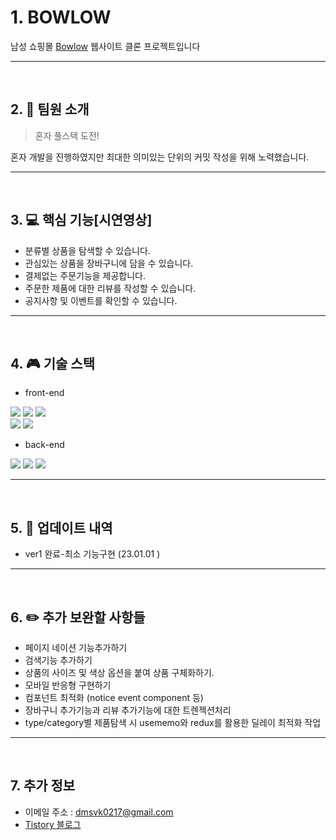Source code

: # 1. BOWLOW

남성 쇼핑몰 [Bowlow](https://bowlow.co.kr/) 웹사이트 클론 프로젝트입니다

---

<br>

## 2. 👬 팀원 소개

> 혼자 풀스택 도전!

혼자 개발을 진행하였지만 최대한 의미있는 단위의 커밋 작성을 위해 노력했습니다.

---

<br>

## 3. 💻 핵심 기능[시연영상]

- 분류별 상품을 탐색할 수 있습니다.
- 관심있는 상품을 장바구니에 담을 수 있습니다.
- 결제없는 주문기능을 제공합니다.
- 주문한 제품에 대한 리뷰를 작성할 수 있습니다.
- 공지사항 및 이벤트를 확인할 수 있습니다.

---

<br>

## 4. 🎮 기술 스택

- front-end

![](https://img.shields.io/badge/HTML5-E34F26?style=flat-square&logo=HTML5&logoColor=white)
![](https://img.shields.io/badge/CSS3-1572B6?style=flat-square&logo=CSS3&logoColor=white)
![](https://img.shields.io/badge/Javascript-F7DF1E?style=flat-square&logo=JavaScript&logoColor=black)
<br>
![](https://img.shields.io/badge/React-61DAFB?style=flat-square&logo=React&logoColor=black)
![](https://img.shields.io/badge/Redux-764ABC?style=flat-square&logo=Redux&logoColor=white)
<br>

- back-end

![](https://img.shields.io/badge/node.js-339933?style=flat-square&logo=Node.js&logoColor=white)
![](https://img.shields.io/badge/express-000000?style=flat-square&logo=express&logoColor=white)
![](https://img.shields.io/badge/mysql-4479A1?style=flat-square&logo=mysql&logoColor=white)
<br>

---

<br>

## 5. 📂 업데이트 내역

- ver1 완료-최소 기능구현 (23.01.01 )

---

<br>

## 6. ✏️ 추가 보완할 사항들

- 페이지 네이션 기능추가하기
- 검색기능 추가하기
- 상품의 사이즈 및 색상 옵션을 붙여 상품 구체화하기.
- 모바일 반응형 구현하기
- 컴포넌트 최적화 (notice event component 등)
- 장바구니 추가기능과 리뷰 추가기능에 대한 트렌젝션처리
- type/category별 제품탐색 시 usememo와 redux를 활용한 딜레이 최적화 작업

---

<br>

## 7. 추가 정보

- 이메일 주소 : [dmsvk0217@gmail.com](dmsvk0217@gmail.com)
- [Tistory 블로그](https://dmsvk01.tistory.com/)
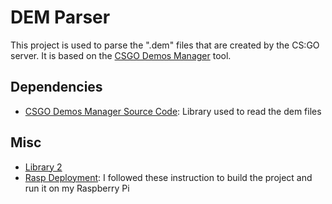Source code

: # DEM Parser

This project is used to parse the ".dem" files that are created by the CS:GO server. It is based on the [CSGO Demos Manager](https://csgo-demo-manager.com/) tool.

## Dependencies

- [CSGO Demos Manager Source Code](https://github.com/StatsHelix/demoinfo): Library used to read the dem files

## Misc

- [Library 2](https://github.com/akiver/csgo-demos-manager)
- [Rasp Deployment](https://docs.microsoft.com/en-gb/dotnet/iot/deployment#deploying-a-self-contained-app): I followed these instruction to build the project and run it on my Raspberry Pi
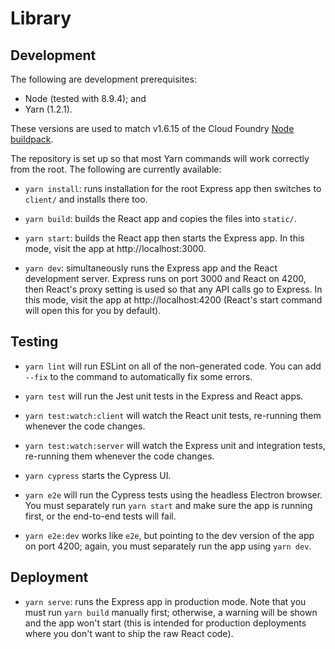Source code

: Library
=======

Development
-----------

The following are development prerequisites:

  - Node (tested with 8.9.4); and
  - Yarn (1.2.1).

These versions are used to match v1.6.15 of the Cloud Foundry [Node
buildpack][1].

The repository is set up so that most Yarn commands will work correctly from
the root. The following are currently available:

  - `yarn install`: runs installation for the root Express app then switches
    to `client/` and installs there too.
   
  - `yarn build`: builds the React app and copies the files into `static/`.

  - `yarn start`: builds the React app then starts the Express app. In this
    mode, visit the app at http://localhost:3000.

  - `yarn dev`: simultaneously runs the Express app and the React development
    server. Express runs on port 3000 and React on 4200, then React's proxy
    setting is used so that any API calls go to Express. In this mode, visit
    the app at http://localhost:4200 (React's start command will open this for
    you by default).
    
Testing
-------

  - `yarn lint` will run ESLint on all of the non-generated code. You can add
    `--fix` to the command to automatically fix some errors.

  - `yarn test` will run the Jest unit tests in the Express and React apps.

  - `yarn test:watch:client` will watch the React unit tests, re-running them
    whenever the code changes.
    
  - `yarn test:watch:server` will watch the Express unit and integration
    tests, re-running them whenever the code changes.

  - `yarn cypress` starts the Cypress UI.

  - `yarn e2e` will run the Cypress tests using the headless Electron browser.
    You must separately run `yarn start` and make sure the app is running
    first, or the end-to-end tests will fail.

  - `yarn e2e:dev` works like `e2e`, but pointing to the dev version of the
    app on port 4200; again, you must separately run the app using `yarn dev`.

Deployment
----------

  - `yarn serve`: runs the Express app in production mode. Note that you must
    run `yarn build` manually first; otherwise, a warning will be shown and
    the app won't start (this is intended for production deployments where you
    don't want to ship the raw React code).

 [1]: https://github.com/cloudfoundry/nodejs-buildpack/releases/tag/v1.6.15
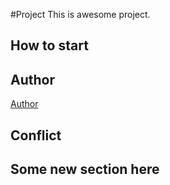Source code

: #Project
This is awesome project.
## How to start
## Author
[Author](author.md)
## Conflict
## Some new section here
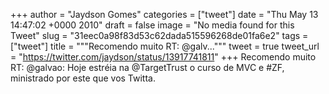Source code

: 
+++
author = "Jaydson Gomes"
categories = ["tweet"]
date = "Thu May 13 14:47:02 +0000 2010"
draft = false
image = "No media found for this Tweet"
slug = "31eec0a98f83d53c62dada515596268de01fa6e2"
tags = ["tweet"]
title = """Recomendo muito RT: @galv..."""
tweet = true
tweet_url = "https://twitter.com/jaydson/status/13917741811"
+++
Recomendo muito RT: @galvao: Hoje estréia na @TargetTrust o curso de MVC e #ZF, ministrado por este que vos Twitta.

=-=-=

▶ _WHAT TO WORK ON_
A single number is the whole answer: report how many lines in the data above include the word "must".

▶ _RESPONSE TO THE TASK_
3